▶ _To do_:
Transcribe the records from the line containing "function of the" onward, up to and including the final line, exactly and without anything else.

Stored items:
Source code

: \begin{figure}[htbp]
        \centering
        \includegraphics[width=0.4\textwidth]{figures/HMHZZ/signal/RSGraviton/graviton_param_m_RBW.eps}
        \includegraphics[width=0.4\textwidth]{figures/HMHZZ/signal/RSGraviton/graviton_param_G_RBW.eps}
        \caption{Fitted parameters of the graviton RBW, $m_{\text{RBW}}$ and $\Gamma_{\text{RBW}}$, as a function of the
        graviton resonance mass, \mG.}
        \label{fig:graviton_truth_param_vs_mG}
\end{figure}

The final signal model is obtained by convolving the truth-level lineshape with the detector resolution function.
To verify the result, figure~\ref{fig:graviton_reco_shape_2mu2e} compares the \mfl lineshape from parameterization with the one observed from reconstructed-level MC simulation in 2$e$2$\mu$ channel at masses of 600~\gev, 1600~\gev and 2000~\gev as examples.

▶ _Exercise response_:
        \caption{Fitted parameters of the graviton RBW, $m_{\text{RBW}}$ and $\Gamma_{\text{RBW}}$, as a function of the
        graviton resonance mass, \mG.}
        \label{fig:graviton_truth_param_vs_mG}
\end{figure}

The final signal model is obtained by convolving the truth-level lineshape with the detector resolution function.
To verify the result, figure~\ref{fig:graviton_reco_shape_2mu2e} compares the \mfl lineshape from parameterization with the one observed from reconstructed-level MC simulation in 2$e$2$\mu$ channel at masses of 600~\gev, 1600~\gev and 2000~\gev as examples.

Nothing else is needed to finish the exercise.